On October 17, 2011, after 46 years, The Shed, Stowe’s most hallowed skier’s bar, closed from a terminated lease.
Opened in December 1965 by two ski instructors, Ken Strong and Ted Ross, The Shed became a home for the wild sixties and for awhile, transformed Stowe into the greatest dropout capital east of the Mississippi.
It all started quite innocently one Sunday afternoon in August with a get-together of ski instructors at Jim Jackson’s house. Just before the beer ran out, Ken Strong slipped down to Smith’s Market for another case. While there he ran into Paul Biedermann, owner of the Snowdrift Motel and head of the Mt. Mansfield Ski Club. Ken invited Paul to join the party.
Being a mentor and close friend, Paul soon decided that the gathered instructors were all a bunch of underachievers and that their families expected far more of them. Paul read them the riot act.

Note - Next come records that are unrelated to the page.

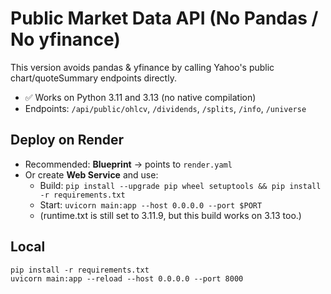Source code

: # Public Market Data API (No Pandas / No yfinance)

This version avoids pandas & yfinance by calling Yahoo's public chart/quoteSummary endpoints directly.
- ✅ Works on Python 3.11 and 3.13 (no native compilation)
- Endpoints: `/api/public/ohlcv`, `/dividends`, `/splits`, `/info`, `/universe`

## Deploy on Render
- Recommended: **Blueprint** → points to `render.yaml`
- Or create **Web Service** and use:
  - Build: `pip install --upgrade pip wheel setuptools && pip install -r requirements.txt`
  - Start: `uvicorn main:app --host 0.0.0.0 --port $PORT`
  - (runtime.txt is still set to 3.11.9, but this build works on 3.13 too.)

## Local
```
pip install -r requirements.txt
uvicorn main:app --reload --host 0.0.0.0 --port 8000
```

“You’re all a bunch of reprobates,” he said.
“Cushman, you’re a Singer sewing machine heir; Jackson, your father owns a seat on the stock exchange; Brinkerhoff, you’re a financial advisor and a trust funder; Ross, you’re in the social register and so are the rest of you.”
After letting the group know what was expected of them, he got to Ken Strong.
“Strong, you’re a Vermonter who can’t afford to drink with these guys. I guess you’d better open a bar.”
Paul “just happened” to own a small, 130-year old building on a half acre on the Mountain Road, originally the town blacksmith shop, then a cider mill, and later a youth hostel with a small store and a gas pump.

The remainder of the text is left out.